Find all lines with the word "première" in the material, then copy them.

BEGIN Exercise inputs

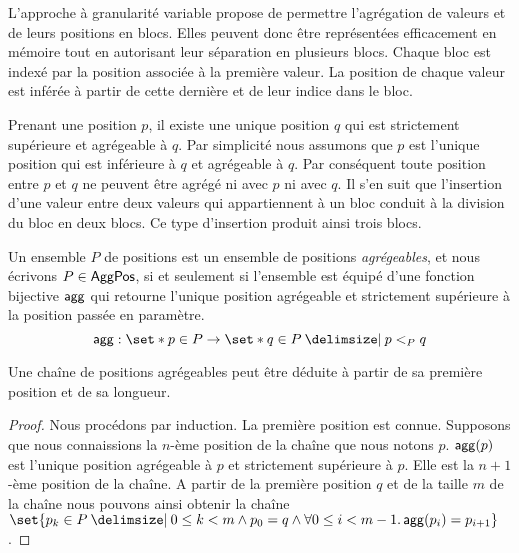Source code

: L'approche à granularité variable propose de permettre l'agrégation de valeurs et de leurs positions en blocs.
Elles peuvent donc être représentées efficacement en mémoire tout en autorisant leur séparation en plusieurs blocs.
Chaque bloc est indexé par la position associée à la première valeur.
La position de chaque valeur est inférée à partir de cette dernière et de leur indice dans le bloc.

Prenant une position $p$, il existe une unique position $q$ qui est strictement supérieure et agrégeable à $q$.
Par simplicité nous assumons que $p$ est l'unique position qui est inférieure à $q$ et agrégeable à $q$.
Par conséquent toute position entre $p$ et $q$ ne peuvent être agrégé ni avec $p$ ni avec $q$.
Il s'en suit que l'insertion d'une valeur entre deux valeurs qui appartiennent à un bloc conduit à la division du bloc en deux blocs.
Ce type d'insertion produit ainsi trois blocs.

\begin{definition}\label{def:offest-positions}
Un ensemble $P$ de positions est un ensemble de positions \emph{agrégeables}, et nous écrivons $P \in \operatorname{\mathsf{AggPos}}$, si et seulement si l'ensemble est équipé d'une fonction bijective $\operatorname{\mathsf{agg}}$ qui retourne l'unique position agrégeable et strictement supérieure à la position passée en paramètre.
\begin{equation*}
    \trm{agg}: \set*{p \in P} \to \set*{q \in P \given p <_P q}
\end{equation*}
\end{definition}

\begin{theorem}
Une chaîne de positions agrégeables peut être déduite à partir de sa première position et de sa longueur.
\end{theorem}

\begin{proof}
Nous procédons par induction. La première position est connue. Supposons que nous connaissions la $n$-ème position de la chaîne que nous notons $p$.
$\operatorname{\mathsf{agg}}(p)$ est l'unique position agrégeable à $p$ et strictement supérieure à $p$.
Elle est la $n+1$-ème position de la chaîne.
A partir de la première position $q$ et de la taille $m$ de la chaîne nous pouvons ainsi obtenir la chaîne $\set{p_k \in P \given 0 \leq k < m \land p_0 = q \land \forall 0 \leq i < m-1 \qsep \trm{agg}(p_i) = p_{i+1}}$.
\end{proof}


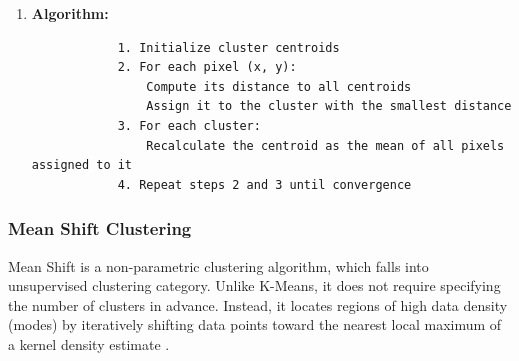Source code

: \documentclass[conference]{IEEEtran}
\begin{document}
\begin{enumerate}
			
		\item \textbf{Algorithm:}
		\begin{lstlisting}
			1. Initialize cluster centroids
			2. For each pixel (x, y):
				Compute its distance to all centroids
				Assign it to the cluster with the smallest distance
			3. For each cluster:
				Recalculate the centroid as the mean of all pixels assigned to it
			4. Repeat steps 2 and 3 until convergence
		\end{lstlisting}
	\end{enumerate}

\subsubsection{Mean Shift Clustering}
	Mean Shift is a non-parametric clustering algorithm, which falls into unsupervised clustering category. Unlike K-Means, it does not require specifying the number of clusters in advance. Instead, it locates regions of high data density (modes) by iteratively shifting data points toward the nearest local maximum of a kernel density estimate \cite{comaniciu2002mean}.
	
\end{document}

END Exercise inputs

Task answer —
Chaque bloc est indexé par la position associée à la première valeur.
Une chaîne de positions agrégeables peut être déduite à partir de sa première position et de sa longueur.
Nous procédons par induction. La première position est connue. Supposons que nous connaissions la $n$-ème position de la chaîne que nous notons $p$.
A partir de la première position $q$ et de la taille $m$ de la chaîne nous pouvons ainsi obtenir la chaîne $\set{p_k \in P \given 0 \leq k < m \land p_0 = q \land \forall 0 \leq i < m-1 \qsep \trm{agg}(p_i) = p_{i+1}}$.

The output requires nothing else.